→ **WHAT TO PRODUCE**: Filter the records below for the word "beta". Copy each line that holds it.

(Stored items)
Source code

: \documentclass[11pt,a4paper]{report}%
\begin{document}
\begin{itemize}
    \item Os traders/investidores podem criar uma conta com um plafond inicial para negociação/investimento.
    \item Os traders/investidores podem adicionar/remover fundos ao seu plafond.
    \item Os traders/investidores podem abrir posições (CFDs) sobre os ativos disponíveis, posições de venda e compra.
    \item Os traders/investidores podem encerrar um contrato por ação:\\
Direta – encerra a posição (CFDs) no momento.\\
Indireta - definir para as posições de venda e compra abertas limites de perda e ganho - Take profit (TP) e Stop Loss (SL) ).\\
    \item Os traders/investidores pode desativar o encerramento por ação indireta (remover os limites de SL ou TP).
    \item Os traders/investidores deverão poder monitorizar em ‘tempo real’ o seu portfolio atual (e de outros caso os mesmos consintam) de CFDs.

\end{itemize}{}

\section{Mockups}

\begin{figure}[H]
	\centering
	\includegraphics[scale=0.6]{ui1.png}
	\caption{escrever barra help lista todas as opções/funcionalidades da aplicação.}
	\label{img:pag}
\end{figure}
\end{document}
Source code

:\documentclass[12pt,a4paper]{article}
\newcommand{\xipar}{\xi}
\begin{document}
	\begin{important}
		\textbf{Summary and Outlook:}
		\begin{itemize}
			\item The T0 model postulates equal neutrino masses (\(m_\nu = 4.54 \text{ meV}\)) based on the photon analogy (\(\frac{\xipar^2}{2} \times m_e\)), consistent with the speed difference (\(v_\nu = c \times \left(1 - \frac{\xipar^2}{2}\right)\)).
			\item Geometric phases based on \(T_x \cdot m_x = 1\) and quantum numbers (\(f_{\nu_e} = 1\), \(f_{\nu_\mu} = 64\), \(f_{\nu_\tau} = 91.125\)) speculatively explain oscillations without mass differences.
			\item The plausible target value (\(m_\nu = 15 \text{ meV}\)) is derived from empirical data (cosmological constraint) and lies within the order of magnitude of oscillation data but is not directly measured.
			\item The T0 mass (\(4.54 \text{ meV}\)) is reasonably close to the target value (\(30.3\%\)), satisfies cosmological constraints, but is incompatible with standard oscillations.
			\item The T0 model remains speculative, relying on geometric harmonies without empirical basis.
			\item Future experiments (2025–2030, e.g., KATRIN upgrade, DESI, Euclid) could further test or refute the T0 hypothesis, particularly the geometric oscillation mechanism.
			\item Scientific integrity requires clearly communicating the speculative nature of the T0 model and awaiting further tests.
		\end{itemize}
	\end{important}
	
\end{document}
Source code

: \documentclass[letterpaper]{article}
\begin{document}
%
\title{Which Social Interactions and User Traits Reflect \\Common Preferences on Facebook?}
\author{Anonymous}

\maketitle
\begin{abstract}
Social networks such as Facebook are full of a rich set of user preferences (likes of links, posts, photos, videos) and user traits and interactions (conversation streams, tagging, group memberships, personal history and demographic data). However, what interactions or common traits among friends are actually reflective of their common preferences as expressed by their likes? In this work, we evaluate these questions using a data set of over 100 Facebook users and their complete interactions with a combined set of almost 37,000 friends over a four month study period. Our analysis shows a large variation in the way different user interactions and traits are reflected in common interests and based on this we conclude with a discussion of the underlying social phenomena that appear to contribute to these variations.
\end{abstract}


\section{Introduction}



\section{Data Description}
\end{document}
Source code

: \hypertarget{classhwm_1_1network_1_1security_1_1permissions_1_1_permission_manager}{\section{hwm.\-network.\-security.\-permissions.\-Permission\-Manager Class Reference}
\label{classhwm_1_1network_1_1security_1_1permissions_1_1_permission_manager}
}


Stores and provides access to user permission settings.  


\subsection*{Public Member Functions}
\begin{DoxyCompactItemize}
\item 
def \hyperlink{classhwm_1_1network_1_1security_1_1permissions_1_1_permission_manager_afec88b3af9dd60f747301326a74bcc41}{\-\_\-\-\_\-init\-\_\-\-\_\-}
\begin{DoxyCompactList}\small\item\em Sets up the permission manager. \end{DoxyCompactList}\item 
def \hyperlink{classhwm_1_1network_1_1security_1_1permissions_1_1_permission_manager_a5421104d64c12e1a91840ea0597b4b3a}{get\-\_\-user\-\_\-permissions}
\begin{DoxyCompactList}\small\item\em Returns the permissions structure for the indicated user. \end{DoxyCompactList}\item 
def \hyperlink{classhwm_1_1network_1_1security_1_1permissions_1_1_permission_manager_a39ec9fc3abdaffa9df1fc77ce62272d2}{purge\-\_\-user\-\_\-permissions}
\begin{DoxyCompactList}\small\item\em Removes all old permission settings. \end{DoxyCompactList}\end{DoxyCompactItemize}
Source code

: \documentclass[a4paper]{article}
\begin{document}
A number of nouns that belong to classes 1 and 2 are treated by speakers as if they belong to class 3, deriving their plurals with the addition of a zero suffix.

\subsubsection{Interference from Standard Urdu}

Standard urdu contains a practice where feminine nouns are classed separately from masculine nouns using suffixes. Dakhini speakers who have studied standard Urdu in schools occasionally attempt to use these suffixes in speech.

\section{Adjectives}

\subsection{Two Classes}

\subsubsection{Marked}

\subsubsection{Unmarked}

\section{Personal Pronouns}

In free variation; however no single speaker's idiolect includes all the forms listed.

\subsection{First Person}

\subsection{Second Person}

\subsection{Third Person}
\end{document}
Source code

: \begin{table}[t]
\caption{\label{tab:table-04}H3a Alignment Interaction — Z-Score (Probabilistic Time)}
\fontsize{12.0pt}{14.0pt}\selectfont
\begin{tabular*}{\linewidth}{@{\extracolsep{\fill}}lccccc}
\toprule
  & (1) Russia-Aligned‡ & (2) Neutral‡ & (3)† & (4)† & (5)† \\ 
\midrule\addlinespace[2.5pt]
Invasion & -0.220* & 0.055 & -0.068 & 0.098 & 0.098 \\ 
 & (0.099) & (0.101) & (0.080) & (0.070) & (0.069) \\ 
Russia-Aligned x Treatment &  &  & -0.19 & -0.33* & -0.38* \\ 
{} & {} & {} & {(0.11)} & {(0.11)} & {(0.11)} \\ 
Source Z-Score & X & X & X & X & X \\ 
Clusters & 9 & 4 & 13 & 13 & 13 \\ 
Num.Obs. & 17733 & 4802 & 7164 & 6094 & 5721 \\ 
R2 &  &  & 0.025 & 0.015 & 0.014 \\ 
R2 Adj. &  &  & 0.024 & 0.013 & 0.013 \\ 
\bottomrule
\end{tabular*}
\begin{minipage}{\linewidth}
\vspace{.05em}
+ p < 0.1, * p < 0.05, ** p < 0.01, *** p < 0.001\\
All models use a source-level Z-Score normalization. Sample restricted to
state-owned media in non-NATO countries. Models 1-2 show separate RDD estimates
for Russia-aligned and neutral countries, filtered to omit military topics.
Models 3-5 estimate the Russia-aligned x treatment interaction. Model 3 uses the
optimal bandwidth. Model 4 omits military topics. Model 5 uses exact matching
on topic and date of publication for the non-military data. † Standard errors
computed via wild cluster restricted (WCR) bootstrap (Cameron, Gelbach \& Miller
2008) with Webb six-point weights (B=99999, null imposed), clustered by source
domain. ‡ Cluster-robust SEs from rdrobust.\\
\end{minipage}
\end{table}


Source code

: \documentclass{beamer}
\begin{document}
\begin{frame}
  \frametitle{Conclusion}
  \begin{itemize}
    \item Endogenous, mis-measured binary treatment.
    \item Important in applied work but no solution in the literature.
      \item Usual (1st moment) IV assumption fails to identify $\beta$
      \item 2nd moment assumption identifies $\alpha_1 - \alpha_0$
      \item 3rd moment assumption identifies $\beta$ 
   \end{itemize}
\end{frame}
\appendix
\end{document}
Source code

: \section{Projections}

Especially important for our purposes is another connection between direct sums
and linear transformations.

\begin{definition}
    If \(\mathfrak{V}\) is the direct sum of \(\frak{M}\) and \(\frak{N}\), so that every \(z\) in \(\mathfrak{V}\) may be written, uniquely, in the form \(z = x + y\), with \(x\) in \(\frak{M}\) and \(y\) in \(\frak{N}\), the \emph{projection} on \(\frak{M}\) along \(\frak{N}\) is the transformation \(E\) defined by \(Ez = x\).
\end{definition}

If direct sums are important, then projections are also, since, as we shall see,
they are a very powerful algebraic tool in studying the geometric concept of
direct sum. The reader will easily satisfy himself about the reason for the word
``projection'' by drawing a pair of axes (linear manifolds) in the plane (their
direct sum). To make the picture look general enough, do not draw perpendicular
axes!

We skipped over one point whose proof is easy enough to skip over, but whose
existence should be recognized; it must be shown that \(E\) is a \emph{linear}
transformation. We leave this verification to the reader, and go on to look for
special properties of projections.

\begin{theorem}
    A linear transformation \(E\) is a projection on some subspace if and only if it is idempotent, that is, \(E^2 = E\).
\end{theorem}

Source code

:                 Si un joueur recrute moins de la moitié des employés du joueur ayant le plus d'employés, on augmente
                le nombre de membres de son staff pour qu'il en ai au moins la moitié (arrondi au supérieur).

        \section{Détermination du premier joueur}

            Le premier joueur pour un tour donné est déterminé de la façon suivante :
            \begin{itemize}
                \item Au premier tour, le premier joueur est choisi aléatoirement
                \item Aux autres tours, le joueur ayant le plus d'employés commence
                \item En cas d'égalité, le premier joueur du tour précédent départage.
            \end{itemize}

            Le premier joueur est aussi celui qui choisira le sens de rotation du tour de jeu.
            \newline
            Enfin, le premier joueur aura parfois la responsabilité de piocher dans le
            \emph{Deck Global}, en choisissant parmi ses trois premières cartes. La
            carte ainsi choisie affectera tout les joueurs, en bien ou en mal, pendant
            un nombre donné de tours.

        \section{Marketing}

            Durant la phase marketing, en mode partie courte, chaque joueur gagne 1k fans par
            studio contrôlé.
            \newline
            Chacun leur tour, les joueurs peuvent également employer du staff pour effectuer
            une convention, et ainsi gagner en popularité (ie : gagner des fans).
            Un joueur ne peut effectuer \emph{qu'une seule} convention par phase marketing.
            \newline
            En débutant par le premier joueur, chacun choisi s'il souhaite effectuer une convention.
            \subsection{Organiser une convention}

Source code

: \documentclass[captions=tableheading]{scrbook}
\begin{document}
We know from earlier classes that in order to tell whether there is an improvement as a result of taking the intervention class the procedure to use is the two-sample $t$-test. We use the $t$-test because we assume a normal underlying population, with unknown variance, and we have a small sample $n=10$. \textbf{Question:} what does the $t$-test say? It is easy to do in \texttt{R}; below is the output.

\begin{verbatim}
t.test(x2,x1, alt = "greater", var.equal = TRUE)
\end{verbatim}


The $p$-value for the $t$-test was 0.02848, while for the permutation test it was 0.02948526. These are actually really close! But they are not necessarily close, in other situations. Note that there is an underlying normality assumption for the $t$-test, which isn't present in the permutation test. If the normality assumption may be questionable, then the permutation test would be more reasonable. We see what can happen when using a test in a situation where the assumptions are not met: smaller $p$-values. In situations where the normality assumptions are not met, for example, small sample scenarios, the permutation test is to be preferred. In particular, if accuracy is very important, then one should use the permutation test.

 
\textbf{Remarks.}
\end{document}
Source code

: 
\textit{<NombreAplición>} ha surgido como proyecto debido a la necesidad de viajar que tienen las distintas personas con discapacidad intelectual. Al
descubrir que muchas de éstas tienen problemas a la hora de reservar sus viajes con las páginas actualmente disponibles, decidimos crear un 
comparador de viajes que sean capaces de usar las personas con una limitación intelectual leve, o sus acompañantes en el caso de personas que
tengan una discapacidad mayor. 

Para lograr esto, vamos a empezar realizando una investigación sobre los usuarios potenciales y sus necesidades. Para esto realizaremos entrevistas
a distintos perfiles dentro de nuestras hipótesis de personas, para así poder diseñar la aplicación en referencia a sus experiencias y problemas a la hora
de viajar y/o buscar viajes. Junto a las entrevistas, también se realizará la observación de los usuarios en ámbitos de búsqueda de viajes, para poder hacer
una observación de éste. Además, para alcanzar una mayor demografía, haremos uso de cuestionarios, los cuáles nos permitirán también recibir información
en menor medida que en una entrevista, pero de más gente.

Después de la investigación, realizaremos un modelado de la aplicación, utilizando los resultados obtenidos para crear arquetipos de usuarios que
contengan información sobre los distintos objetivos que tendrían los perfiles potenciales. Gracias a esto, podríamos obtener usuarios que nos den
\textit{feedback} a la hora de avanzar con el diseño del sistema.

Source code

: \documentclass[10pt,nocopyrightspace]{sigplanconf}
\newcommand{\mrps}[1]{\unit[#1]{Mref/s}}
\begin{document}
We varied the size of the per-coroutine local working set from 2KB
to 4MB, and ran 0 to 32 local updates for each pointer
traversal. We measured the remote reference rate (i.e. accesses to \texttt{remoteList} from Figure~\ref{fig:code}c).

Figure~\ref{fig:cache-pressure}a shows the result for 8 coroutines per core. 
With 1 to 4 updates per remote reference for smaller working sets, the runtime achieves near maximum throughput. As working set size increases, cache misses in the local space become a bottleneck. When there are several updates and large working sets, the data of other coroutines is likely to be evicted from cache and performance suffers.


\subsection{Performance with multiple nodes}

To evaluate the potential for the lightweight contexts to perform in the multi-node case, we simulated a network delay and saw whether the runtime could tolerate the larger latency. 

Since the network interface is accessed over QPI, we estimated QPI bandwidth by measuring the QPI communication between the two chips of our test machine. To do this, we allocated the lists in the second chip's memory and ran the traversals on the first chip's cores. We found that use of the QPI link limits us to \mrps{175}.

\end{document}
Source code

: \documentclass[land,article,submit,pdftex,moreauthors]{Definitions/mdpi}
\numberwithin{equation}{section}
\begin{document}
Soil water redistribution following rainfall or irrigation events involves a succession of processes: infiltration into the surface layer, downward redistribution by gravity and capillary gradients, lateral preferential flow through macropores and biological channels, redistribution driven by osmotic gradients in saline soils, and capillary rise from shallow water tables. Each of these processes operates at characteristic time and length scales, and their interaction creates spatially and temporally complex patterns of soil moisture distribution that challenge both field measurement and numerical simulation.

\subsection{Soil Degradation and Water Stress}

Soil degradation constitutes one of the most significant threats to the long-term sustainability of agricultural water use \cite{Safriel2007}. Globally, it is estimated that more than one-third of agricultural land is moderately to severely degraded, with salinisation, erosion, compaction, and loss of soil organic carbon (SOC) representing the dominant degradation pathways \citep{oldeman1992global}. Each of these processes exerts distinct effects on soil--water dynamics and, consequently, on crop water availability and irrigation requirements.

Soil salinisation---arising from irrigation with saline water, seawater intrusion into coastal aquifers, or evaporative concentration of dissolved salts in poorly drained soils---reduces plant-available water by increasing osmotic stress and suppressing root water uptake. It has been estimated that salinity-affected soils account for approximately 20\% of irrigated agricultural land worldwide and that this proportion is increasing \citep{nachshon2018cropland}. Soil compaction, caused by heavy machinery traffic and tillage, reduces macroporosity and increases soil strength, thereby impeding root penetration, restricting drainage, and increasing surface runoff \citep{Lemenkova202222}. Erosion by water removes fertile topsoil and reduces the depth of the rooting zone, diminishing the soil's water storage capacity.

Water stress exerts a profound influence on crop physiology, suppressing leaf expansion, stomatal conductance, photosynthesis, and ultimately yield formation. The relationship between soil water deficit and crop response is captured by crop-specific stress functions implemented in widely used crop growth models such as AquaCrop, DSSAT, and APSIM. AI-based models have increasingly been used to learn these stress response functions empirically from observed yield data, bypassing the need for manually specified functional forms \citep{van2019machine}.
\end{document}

→ **OUTPUT OF THE TASK**:
      \item Usual (1st moment) IV assumption fails to identify $\beta$
      \item 3rd moment assumption identifies $\beta$ 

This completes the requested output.